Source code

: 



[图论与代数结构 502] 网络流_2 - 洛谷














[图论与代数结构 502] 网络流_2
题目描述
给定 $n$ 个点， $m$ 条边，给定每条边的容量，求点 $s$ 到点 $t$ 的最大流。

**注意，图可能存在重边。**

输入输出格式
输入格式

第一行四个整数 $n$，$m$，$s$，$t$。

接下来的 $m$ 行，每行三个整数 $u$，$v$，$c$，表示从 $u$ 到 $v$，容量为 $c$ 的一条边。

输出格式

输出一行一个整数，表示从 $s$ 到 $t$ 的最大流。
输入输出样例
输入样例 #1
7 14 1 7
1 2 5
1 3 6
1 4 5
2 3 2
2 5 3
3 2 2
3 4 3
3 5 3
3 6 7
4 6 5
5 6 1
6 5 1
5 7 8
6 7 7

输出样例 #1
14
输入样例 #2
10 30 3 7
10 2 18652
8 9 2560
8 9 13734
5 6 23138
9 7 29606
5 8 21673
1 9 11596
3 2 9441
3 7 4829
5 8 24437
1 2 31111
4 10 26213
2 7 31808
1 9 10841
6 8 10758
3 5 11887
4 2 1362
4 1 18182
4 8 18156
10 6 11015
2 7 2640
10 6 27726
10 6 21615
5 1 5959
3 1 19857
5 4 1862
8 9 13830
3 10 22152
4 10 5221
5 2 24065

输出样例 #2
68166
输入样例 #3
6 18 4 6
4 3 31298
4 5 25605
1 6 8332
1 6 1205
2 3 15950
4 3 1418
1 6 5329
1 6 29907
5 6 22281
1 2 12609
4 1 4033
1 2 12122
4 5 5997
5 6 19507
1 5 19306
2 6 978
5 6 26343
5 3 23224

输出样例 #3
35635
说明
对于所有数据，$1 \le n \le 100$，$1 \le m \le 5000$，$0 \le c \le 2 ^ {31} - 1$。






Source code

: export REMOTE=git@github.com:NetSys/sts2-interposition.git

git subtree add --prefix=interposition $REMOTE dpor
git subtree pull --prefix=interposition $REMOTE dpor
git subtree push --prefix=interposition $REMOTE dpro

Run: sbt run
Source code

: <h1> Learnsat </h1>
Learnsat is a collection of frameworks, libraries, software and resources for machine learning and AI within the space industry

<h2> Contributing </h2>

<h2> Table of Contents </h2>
_ _ _ _
• _How to complete this task_
Repeat exactly the lines from the line containing "给定 $n$ 个点， $m$" through the end of the listing above; both boundary lines are part of the output.

• _Answer section_
给定 $n$ 个点， $m$ 条边，给定每条边的容量，求点 $s$ 到点 $t$ 的最大流。

**注意，图可能存在重边。**

输入输出格式
输入格式

第一行四个整数 $n$，$m$，$s$，$t$。

接下来的 $m$ 行，每行三个整数 $u$，$v$，$c$，表示从 $u$ 到 $v$，容量为 $c$ 的一条边。

输出格式

输出一行一个整数，表示从 $s$ 到 $t$ 的最大流。
输入输出样例
输入样例 #1
7 14 1 7
1 2 5
1 3 6
1 4 5
2 3 2
2 5 3
3 2 2
3 4 3
3 5 3
3 6 7
4 6 5
5 6 1
6 5 1
5 7 8
6 7 7

输出样例 #1
14
输入样例 #2
10 30 3 7
10 2 18652
8 9 2560
8 9 13734
5 6 23138
9 7 29606
5 8 21673
1 9 11596
3 2 9441
3 7 4829
5 8 24437
1 2 31111
4 10 26213
2 7 31808
1 9 10841
6 8 10758
3 5 11887
4 2 1362
4 1 18182
4 8 18156
10 6 11015
2 7 2640
10 6 27726
10 6 21615
5 1 5959
3 1 19857
5 4 1862
8 9 13830
3 10 22152
4 10 5221
5 2 24065

输出样例 #2
68166
输入样例 #3
6 18 4 6
4 3 31298
4 5 25605
1 6 8332
1 6 1205
2 3 15950
4 3 1418
1 6 5329
1 6 29907
5 6 22281
1 2 12609
4 1 4033
1 2 12122
4 5 5997
5 6 19507
1 5 19306
2 6 978
5 6 26343
5 3 23224

输出样例 #3
35635
说明
对于所有数据，$1 \le n \le 100$，$1 \le m \le 5000$，$0 \le c \le 2 ^ {31} - 1$。






Source code

: export REMOTE=git@github.com:NetSys/sts2-interposition.git

git subtree add --prefix=interposition $REMOTE dpor
git subtree pull --prefix=interposition $REMOTE dpor
git subtree push --prefix=interposition $REMOTE dpro

Run: sbt run
Source code

: <h1> Learnsat </h1>
Learnsat is a collection of frameworks, libraries, software and resources for machine learning and AI within the space industry

<h2> Contributing </h2>

<h2> Table of Contents </h2>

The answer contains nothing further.